In the wake of Laxalt’s endorsement last week from anti-abortion National Right to Life, The Nevada Independent obtained a copy of the candidate questionnaire the group used to grade possible candidate endorsements. 

Though Laxalt’s responses remain unknown, the questionnaire included prompts such as “Do you advocate reversing and/or changing Roe v. Wade … so that elected legislative bodies … may once again protect unborn children by limiting and/or prohibiting abortion?”

It also asked if they would support “repeal and replacement” of the Affordable Care Act (ACA). 

Additionally, the questionnaire asked respondents whether they would oppose attempts to enact the Equal Rights Amendment, and if candidates for Senate would vote to support only anti-abortion Supreme Court nominees who interpret the Constitution “according to its text.” 

During his time as attorney general, Laxalt joined multiple amicus briefs supporting attempts by conservative lawmakers in other states to severely limit abortion access. Later, while running for governor in 2018, Laxalt told Reno’s KOLO 8 News Now he would “look into” a possible referendum to undo Nevada’s constitutional abortion protections. 

Separately, during that same campaign, Laxalt also called the ACA “the most flawed piece of major legislation America has ever endured.”

New text messages from Trump White House Chief of Staff Mark Meadows published Monday by CNN have shed more light on the timeline preceding attempts by the former president’s team to challenge the validity of the 2020 election. 

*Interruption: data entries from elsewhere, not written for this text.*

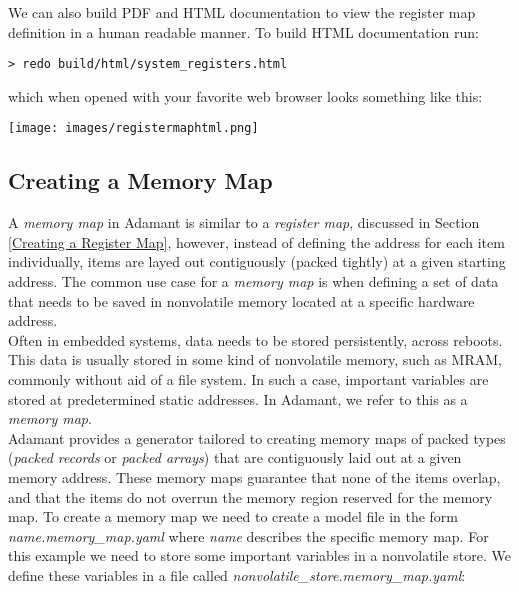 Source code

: We can also build PDF and HTML documentation to view the register map definition in a human readable manner. To build HTML documentation run:

\vspace{5mm} %
\begin{verbatim}
> redo build/html/system_registers.html
\end{verbatim}
\vspace{5mm} %

which when opened with your favorite web browser looks something like this:

\vspace{5mm} %
\texttt{[image: images/registermaphtml.png]}
\vspace{5mm} %

\subsection{Creating a Memory Map} \label{Creating a Memory Map}

A \textit{memory map} in Adamant is similar to a \textit{register map}, discussed in Section \ref{Creating a Register Map}, however, instead of defining the address for each item individually, items are layed out contiguously (packed tightly) at a given starting address. The common use case for a \textit{memory map} is when defining a set of data that needs to be saved in nonvolatile memory located at a specific hardware address. \\

Often in embedded systems, data needs to be stored persistently, across reboots. This data is usually stored in some kind of nonvolatile memory, such as MRAM, commonly without aid of a file system. In such a case, important variables are stored at predetermined static addresses. In Adamant, we refer to this as a \textit{memory map}. \\

Adamant provides a generator tailored to creating memory maps of packed types (\textit{packed records} or \textit{packed arrays}) that are contiguously laid out at a given memory address. These memory maps guarantee that none of the items overlap, and that the items do not overrun the memory region reserved for the memory map. To create a memory map we need to create a model file in the form \textit{name.memory\_map.yaml} where \textit{name} describes the specific memory map. For this example we need to store some important variables in a nonvolatile store. We define these variables in a file called \textit{nonvolatile\_store.memory\_map.yaml}: \\

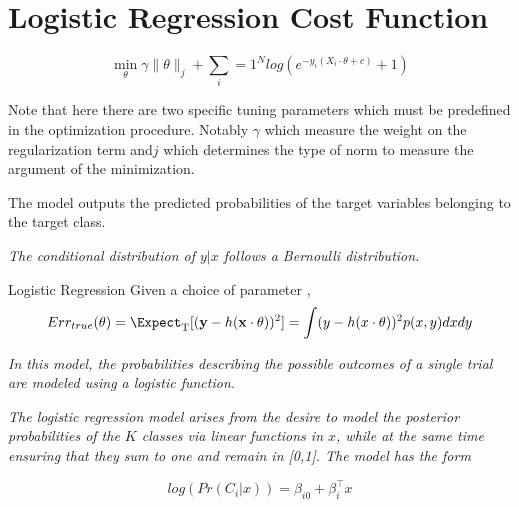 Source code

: \section{Logistic Regression Cost Function}

\begin{equation} \label{logit}
 \min_{\theta} \gamma\| \theta\|_{j}  + \sum_i=1^N log(e^{-y_i (X_i \cdot \theta + c )} +1) 
\end{equation}

Note that here there are two specific tuning parameters which must be predefined in the optimization procedure. Notably $\gamma$ which measure the weight on the regularization term and$j$ which determines the type of norm to measure the argument of the minimization.

The model outputs the predicted probabilities of the target variables belonging to the target class.

\textit{The conditional distribution of $y|x$ follows a Bernoulli distribution.}


\begin{definition}{Logistic Regression}
Given a choice of parameter \theta,
\[
    Err_{true}(\theta)  = \Expect_{ \mathrm{T}}[(\textbf{y} - h(\textbf{x} \cdot \theta) )^2] \\
    = \int (y - h(x \cdot \theta) )^2 p(x,y)dxdy
\]
\end{definition}

\textit{In this model, the probabilities describing the possible outcomes of a single trial are modeled using a logistic function.}

\textit{The logistic regression model arises from the desire to model the posterior probabilities of the $K$ classes via linear functions in $x$, while at the same time ensuring that they sum to one and remain in [0,1]. The model has the form }


$$ log(Pr(C_i|x)) = \beta_{i0}  + \beta_i^\intercal x  $$


\textit{}
\textit{}
\textit{}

That includes at least two Nevada angles. The first was a short exchange between Meadows and Fox News pundit Sean Hannity, with Hannity asking on Election Day if there was “any place in particular we need a push[?]”

“Pennsylvania, NC AZ,” Meadows wrote. “Nevada.” 

A day later, on Nov. 4, former White House political director Matt Schlapp messaged Meadows: “Pls get 4 or 5 killers in remaining counts. Need outsiders who will torch the place. Local folks won't do it. Lawyers and operators. Get us in these states.”

The next day, on Nov. 5, Laxalt joined Schlapp and former Trump Director of National Intelligence Ric Grenell to announce a lawsuit alleging that “illegal voters” had cast ballots in Nevada and ask a court to overturn election results. The claims fizzled out in court, and were eventually rebutted by the state’s Republican Secretary of State Barbara Cegavske, who said in a report that there was no “evidentiary support” for claims of widespread voter fraud.

And Republican candidates rejoiced over the pending sale of Twitter to Elon Musk, an apparent victory for free speech as the multi-billionaire has signaled repeatedly that he would look to pull back on the platform’s content moderation policies (in addition to authenticating “all real humans”?). 

How Musk’s vision of Twitter may play out among a complex international regulatory framework is unknown, especially in Europe, where the European Union has already warned Musk that he will have to abide by their rules. 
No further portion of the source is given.